American novelist (1897–1967)

John Franklin Carter a.k.a. Jay Franklin a.k.a. Diplomat a.k.a. Unofficial Observer (1897–1967) was an American journalist, columnist, biographer and novelist. He wrote the syndicated column, "We The People", using his pseudonym Jay Franklin. He produced more than 30 books on a variety of topics, including detective novels about the character Dennis Tyler. In his column, he was one of the few who predicted Truman's victory in the 1948 presidential election.

==Biography==
Carter was born in Fall River, Massachusetts on April 27, 1897, as one of seven children of The Rev. John Franklin Carter. He attended Yale University, where he served as chairman of the campus humor magazine The Yale Record

He quit Yale early to serve as a representative of the Williamstown Institute of Politics in Italy.

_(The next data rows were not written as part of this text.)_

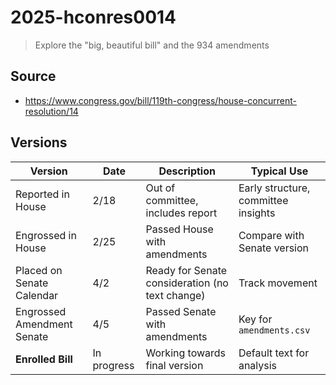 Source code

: # 2025-hconres0014

> Explore the "big, beautiful bill" and the 934 amendments

## Source

- <https://www.congress.gov/bill/119th-congress/house-concurrent-resolution/14>

## Versions

| Version                    | Date  | Description                                     | Typical Use                         |
| -------------------------- | ----- | ----------------------------------------------- | ----------------------------------- |
| Reported in House          | 2/18  | Out of committee, includes report               | Early structure, committee insights |
| Engrossed in House         | 2/25  | Passed House with amendments                    | Compare with Senate version         |
| Placed on Senate Calendar  | 4/2   | Ready for Senate consideration (no text change) | Track movement                      |
| Engrossed Amendment Senate | 4/5   | Passed Senate with amendments                   | Key for `amendments.csv`            |
| **Enrolled Bill**          | In progress | Working towards final version             | Default text for analysis           |

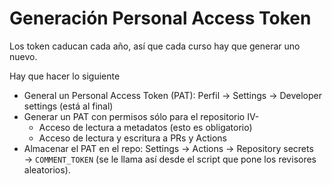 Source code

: # Generación Personal Access Token

Los token caducan cada año, así que cada curso hay que generar uno nuevo.

Hay que hacer lo siguiente

* General un Personal Access Token (PAT): Perfil → Settings → Developer settings
  (está al final)
* Generar un PAT con permisos sólo para el repositorio IV-
  - Acceso de lectura a metadatos (esto es obligatorio)
  - Acceso de lectura y escritura a PRs y Actions
* Almacenar el PAT en el repo: Settings → Actions → Repository secrets →
  `COMMENT_TOKEN` (se le llama así desde el script que pone los revisores
  aleatorios).
  
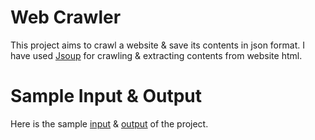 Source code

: # Web Crawler
This project aims to crawl a website & save its contents in json format. I have used [Jsoup](https://jsoup.org/) for crawling & extracting contents from website html. 

# Sample Input & Output 
Here is the sample [input](https://github.com/shadhin/Web-Crawler/tree/master/files/urls.txt) & [output](https://github.com/shadhin/Web-Crawler/tree/master/files/output.txt) of the project.

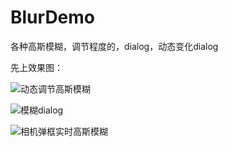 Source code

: # BlurDemo
各种高斯模糊，调节程度的，dialog，动态变化dialog

先上效果图：

![动态调节高斯模糊](http://upload-images.jianshu.io/upload_images/8669504-1e65dcdf508b90d3.gif?imageMogr2/auto-orient/strip%7CimageView2/2/w/1240)

![模糊dialog](http://upload-images.jianshu.io/upload_images/8669504-e177cd88003def36.gif?imageMogr2/auto-orient/strip%7CimageView2/2/w/1240)

![相机弹框实时高斯模糊](http://upload-images.jianshu.io/upload_images/8669504-8f32ed4289a1e6f6.gif?imageMogr2/auto-orient/strip%7CimageView2/2/w/1240)
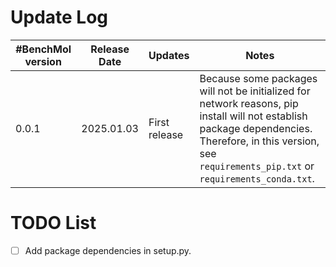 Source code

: # Update Log

| #BenchMol version | Release Date | Updates       | Notes                                                        |
|-------------------| ------------ | ------------- | ------------------------------------------------------------ |
| 0.0.1             | 2025.01.03   | First release | Because some packages will not be initialized for network reasons, pip install will not establish package dependencies. Therefore, in this version, see `requirements_pip.txt` or `requirements_conda.txt`. |



# TODO List

- [ ] Add package dependencies in setup.py.
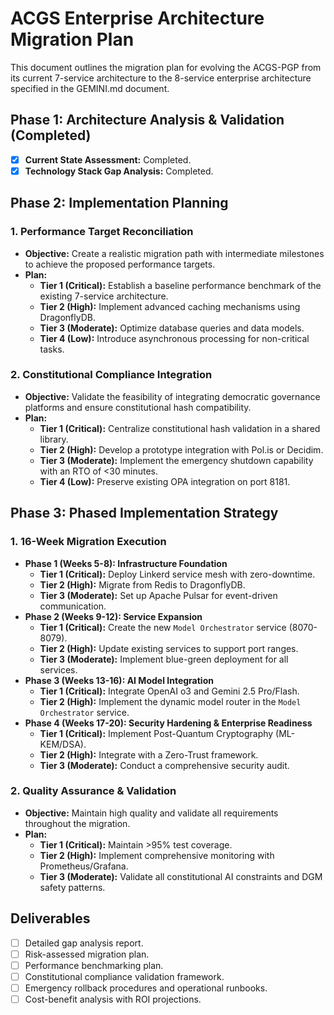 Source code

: # ACGS Enterprise Architecture Migration Plan

This document outlines the migration plan for evolving the ACGS-PGP from its current 7-service architecture to the 8-service enterprise architecture specified in the GEMINI.md document.

## Phase 1: Architecture Analysis & Validation (Completed)

- [x] **Current State Assessment:** Completed.
- [x] **Technology Stack Gap Analysis:** Completed.

## Phase 2: Implementation Planning

### 1. Performance Target Reconciliation

- **Objective:** Create a realistic migration path with intermediate milestones to achieve the proposed performance targets.
- **Plan:**
    - **Tier 1 (Critical):** Establish a baseline performance benchmark of the existing 7-service architecture.
    - **Tier 2 (High):** Implement advanced caching mechanisms using DragonflyDB.
    - **Tier 3 (Moderate):** Optimize database queries and data models.
    - **Tier 4 (Low):** Introduce asynchronous processing for non-critical tasks.

### 2. Constitutional Compliance Integration

- **Objective:** Validate the feasibility of integrating democratic governance platforms and ensure constitutional hash compatibility.
- **Plan:**
    - **Tier 1 (Critical):** Centralize constitutional hash validation in a shared library.
    - **Tier 2 (High):** Develop a prototype integration with Pol.is or Decidim.
    - **Tier 3 (Moderate):** Implement the emergency shutdown capability with an RTO of <30 minutes.
    - **Tier 4 (Low):** Preserve existing OPA integration on port 8181.

## Phase 3: Phased Implementation Strategy

### 1. 16-Week Migration Execution

- **Phase 1 (Weeks 5-8): Infrastructure Foundation**
    - **Tier 1 (Critical):** Deploy Linkerd service mesh with zero-downtime.
    - **Tier 2 (High):** Migrate from Redis to DragonflyDB.
    - **Tier 3 (Moderate):** Set up Apache Pulsar for event-driven communication.
- **Phase 2 (Weeks 9-12): Service Expansion**
    - **Tier 1 (Critical):** Create the new `Model Orchestrator` service (8070-8079).
    - **Tier 2 (High):** Update existing services to support port ranges.
    - **Tier 3 (Moderate):** Implement blue-green deployment for all services.
- **Phase 3 (Weeks 13-16): AI Model Integration**
    - **Tier 1 (Critical):** Integrate OpenAI o3 and Gemini 2.5 Pro/Flash.
    - **Tier 2 (High):** Implement the dynamic model router in the `Model Orchestrator` service.
- **Phase 4 (Weeks 17-20): Security Hardening & Enterprise Readiness**
    - **Tier 1 (Critical):** Implement Post-Quantum Cryptography (ML-KEM/DSA).
    - **Tier 2 (High):** Integrate with a Zero-Trust framework.
    - **Tier 3 (Moderate):** Conduct a comprehensive security audit.

### 2. Quality Assurance & Validation

- **Objective:** Maintain high quality and validate all requirements throughout the migration.
- **Plan:**
    - **Tier 1 (Critical):** Maintain >95% test coverage.
    - **Tier 2 (High):** Implement comprehensive monitoring with Prometheus/Grafana.
    - **Tier 3 (Moderate):** Validate all constitutional AI constraints and DGM safety patterns.

## Deliverables

- [ ] Detailed gap analysis report.
- [ ] Risk-assessed migration plan.
- [ ] Performance benchmarking plan.
- [ ] Constitutional compliance validation framework.
- [ ] Emergency rollback procedures and operational runbooks.
- [ ] Cost-benefit analysis with ROI projections. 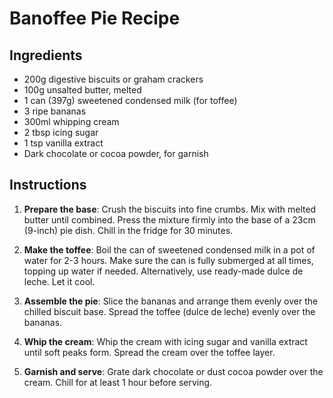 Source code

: # Banoffee Pie Recipe

## Ingredients
- 200g digestive biscuits or graham crackers
- 100g unsalted butter, melted
- 1 can (397g) sweetened condensed milk (for toffee)
- 3 ripe bananas
- 300ml whipping cream
- 2 tbsp icing sugar
- 1 tsp vanilla extract
- Dark chocolate or cocoa powder, for garnish

## Instructions
1. **Prepare the base**: Crush the biscuits into fine crumbs. Mix with melted butter until combined. Press the mixture firmly into the base of a 23cm (9-inch) pie dish. Chill in the fridge for 30 minutes.

2. **Make the toffee**: Boil the can of sweetened condensed milk in a pot of water for 2-3 hours. Make sure the can is fully submerged at all times, topping up water if needed. Alternatively, use ready-made dulce de leche. Let it cool.

3. **Assemble the pie**: Slice the bananas and arrange them evenly over the chilled biscuit base. Spread the toffee (dulce de leche) evenly over the bananas.

4. **Whip the cream**: Whip the cream with icing sugar and vanilla extract until soft peaks form. Spread the cream over the toffee layer.

5. **Garnish and serve**: Grate dark chocolate or dust cocoa powder over the cream. Chill for at least 1 hour before serving.
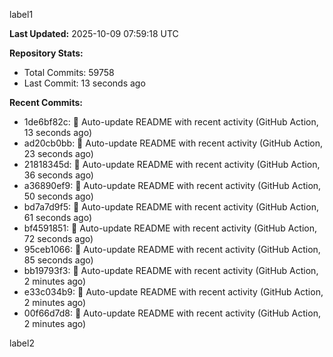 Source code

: 
label1 
<!-- ACTIVITY_START -->
**Last Updated:** 2025-10-09 07:59:18 UTC

**Repository Stats:**
- Total Commits: 59758
- Last Commit: 13 seconds ago

**Recent Commits:**
- 1de6bf82c: 🤖 Auto-update README with recent activity (GitHub Action, 13 seconds ago)
- ad20cb0bb: 🤖 Auto-update README with recent activity (GitHub Action, 23 seconds ago)
- 21818345d: 🤖 Auto-update README with recent activity (GitHub Action, 36 seconds ago)
- a36890ef9: 🤖 Auto-update README with recent activity (GitHub Action, 50 seconds ago)
- bd7a7d9f5: 🤖 Auto-update README with recent activity (GitHub Action, 61 seconds ago)
- bf4591851: 🤖 Auto-update README with recent activity (GitHub Action, 72 seconds ago)
- 95ceb1066: 🤖 Auto-update README with recent activity (GitHub Action, 85 seconds ago)
- bb19793f3: 🤖 Auto-update README with recent activity (GitHub Action, 2 minutes ago)
- e33c034b9: 🤖 Auto-update README with recent activity (GitHub Action, 2 minutes ago)
- 00f66d7d8: 🤖 Auto-update README with recent activity (GitHub Action, 2 minutes ago)
<!-- ACTIVITY_END -->

label2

Afterwards, he became the Rome correspondent for the newspapers London Daily Chronicle and the New York Times.

In 1928, Carter began working for the United States Department of State as an economic specialist.

In 1935, he was hired by Rexford Tugwell as information chief for the newly created Resettlement Administration. The documentary moviemaker Pare Lorentz was supervised by him.

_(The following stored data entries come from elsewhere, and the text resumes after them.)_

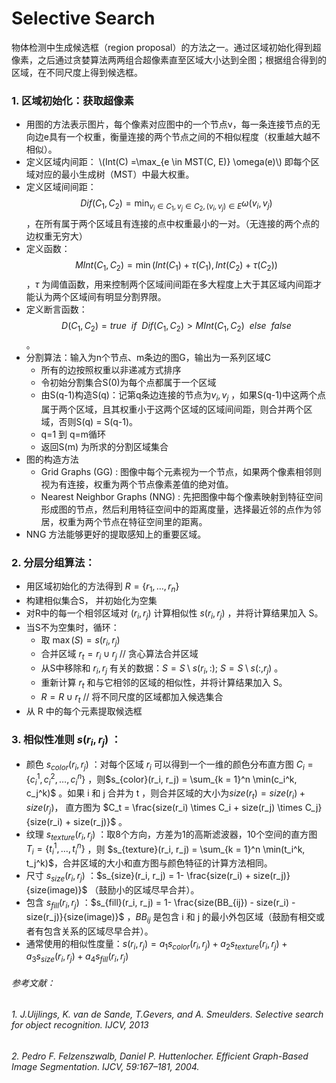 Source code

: # Selective Search 

 物体检测中生成候选框（region proposal）的方法之一。通过区域初始化得到超像素，之后通过贪婪算法两两组合超像素直至区域大小达到全图；根据组合得到的区域，在不同尺度上得到候选框。

### 1. 区域初始化：获取超像素 

- 用图的方法表示图片，每个像素对应图中的一个节点v，每一条连接节点的无向边e具有一个权重，衡量连接的两个节点之间的不相似程度（权重越大越不相似）。
- 定义区域内间距：
\\(Int(C) =\max_{e \in MST(C, E)} \omega(e)\\)
即每个区域对应的最小生成树（MST）中最大权重。
- 定义区域间间距：$$Dif(C_1, C_2) = \min_{v_i\in C_1, v_j \in C_2, (v_i, v_j)\in E}\omega(v_i, v_j)$$ ，在所有属于两个区域且有连接的点中权重最小的一对。（无连接的两个点的边权重无穷大）
- 定义函数：$$MInt(C_1, C_2) = \min(Int(C_1) + \tau(C_1), Int(C_2) + \tau(C_2))$$ ，$\tau$ 为阈值函数，用来控制两个区域间间距在多大程度上大于其区域内间距才能认为两个区域间有明显分割界限。
- 定义断言函数：$$D(C_1, C_2) = true\ \ if\ \ Dif(C_1, C_2) > MInt(C_1, C_2)\ \ else\ \ false$$ 。
- 分割算法：输入为n个节点、m条边的图G，输出为一系列区域C
  - 所有的边按照权重以非递减方式排序
  - 令初始分割集合S(0)为每个点都属于一个区域
  - 由S(q-1)构造S(q)：记第q条边连接的节点为$v_i, v_j$ ，如果S(q-1)中这两个点属于两个区域，且其权重小于这两个区域的区域间间距，则合并两个区域，否则S(q) = S(q-1)。
  - q=1 到 q=m循环
  - 返回S(m) 为所求的分割区域集合
- 图的构造方法
  - Grid Graphs (GG) : 图像中每个元素视为一个节点，如果两个像素相邻则视为有连接，权重为两个节点像素差值的绝对值。
  - Nearest Neighbor Graphs (NNG) : 先把图像中每个像素映射到特征空间形成图的节点，然后利用特征空间中的距离度量，选择最近邻的点作为邻居，权重为两个节点在特征空间里的距离。
- NNG 方法能够更好的提取感知上的重要区域。

### 2. 分层分组算法：

- 用区域初始化的方法得到 $R = \{r_1, \dots , r_n\}$ 
- 构建相似集合S， 并初始化为空集
- 对R中的每一个相邻区域对 $(r_i, r_j)$ 计算相似性 $s(r_i, r_j)$ ，并将计算结果加入 S。
- 当S不为空集时，循环：
  - 取 $\max(S) = s(r_i, r_j)$ 
  - 合并区域 $r_t = r_i \cup r_j$  // 贪心算法合并区域
  - 从S中移除和 $r_i, r_j$ 有关的数据：$S = S\setminus s(r_i, :);\  S = S\setminus s(:, r_j)$ 。
  - 重新计算 $r_t$ 和与它相邻的区域的相似性，并将计算结果加入 S。
  - $R = R \cup r_t$ // 将不同尺度的区域都加入候选集合
- 从 R 中的每个元素提取候选框

### 3. 相似性准则 $s(r_i, r_j)$ ： 

- 颜色 $s_{color}(r_i, r_j)$ ：对每个区域 $r_i$ 可以得到一个一维的颜色分布直方图 $C_i = \{c_i^1, c_i^2, \dots, c_i^n\}$ ，则$s_{color}(r_i, r_j) = \sum_{k = 1}^n \min(c_i^k, c_j^k)$ 。如果 i 和 j 合并为 t ，则合并区域的大小为$size(r_t) = size(r_i) +size(r_j)$， 直方图为 $C_t = \frac{size(r_i) \times C_i + size(r_j) \times C_j}{size(r_i) + size(r_j)}$ 。
- 纹理 $s_{texture}(r_i, r_j)$ ：取8个方向，方差为1的高斯滤波器，10个空间的直方图 $T_i = \{t_i^1, \dots, t_i^n\}$ ，则 $s_{texture}(r_i, r_j) = \sum_{k = 1}^n \min(t_i^k, t_j^k)$，合并区域的大小和直方图与颜色特征的计算方法相同。
- 尺寸 $s_{size}(r_i, r_j)$ ：$s_{size}(r_i, r_j) = 1- \frac{size(r_i) + size(r_j)}{size(image)}$ （鼓励小的区域尽早合并）。
- 包含 $s_{fill}(r_i, r_j)$ ：$s_{fill}(r_i, r_j) = 1- \frac{size(BB_{ij}) - size(r_i) - size(r_j)}{size(image)}$ ，$BB_{ij}$ 是包含 i 和 j 的最小外包区域（鼓励有相交或者有包含关系的区域尽早合并）。
- 通常使用的相似性度量：$s(r_i, r_j) = a_1 s_{color}(r_i, r_j) + a_2s_{texture}(r_i, r_j) + a_3 s_{size}(r_i, r_j) + a_4 s_{fill}(r_i, r_j)$



###### 参考文献： 

###### 1. J.Uijlings, K. van de Sande, T.Gevers, and A. Smeulders. Selective search for object recognition. IJCV, 2013  

###### 2. Pedro F. Felzenszwalb, Daniel P. Huttenlocher. Efficient Graph-Based Image Segmentation. IJCV, 59:167–181, 2004.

Carter then became a correspondent for the magazines Liberty and Vanity Fair.

In 1941, Carter was appointed by President Franklin Delano Roosevelt to investigate the loyalty of Japanese Americans in communities on the West Coast of the United States. Carter hired Curtis B. Munson to compile the Report on Japanese on the West Coast of the United States. Carter summarized Muson's report and sent it to President Franklin Delano Roosevelt on November 7, 1941, about two months before the complete report reached FDR on January 9, 1942. The summarized version emphasized the disloyalty of Japanese Americans and allegedly represented the complete report inaccurately.

He wrote the syndicated column, "We, The People" from 1936 to 1948 using his pseudonym "Jay Franklin". It commented on the administrations of Presidents Franklin D. Roosevelt and Harry S. Truman.

In 1948, Carter worked as a speech writer for Harry S. Truman.

Carter died in Washington, D.C., on November 28, 1967, at the age of 70. His books The New Dealers (1934) and American Messiahs (1935) remain valuable sources for historians of the New Deal era.

==Works==
Detective novels written as "Diplomat"
- Murder in the Embassy (1930)
- Murder in the State Department (1930)
- Scandal in the Chancery (1931)
- The Corpse on the White House Lawn (1932)
- Death in the Senate (1933)
- Slow Death At Geneva (1934)
- The Brain Trust Murder (1935)

Partial list of other novels
- The Rat Race (1950)
- Champagne Charlie (1950)

Political Narrative written as "Unofficial Observer"
- The New Dealers (1934)
- American Messiahs (1935)

Non-fiction
- Remaking America. Boston, Houghton Mifflin Company, 1942. Also available from HathiTrust.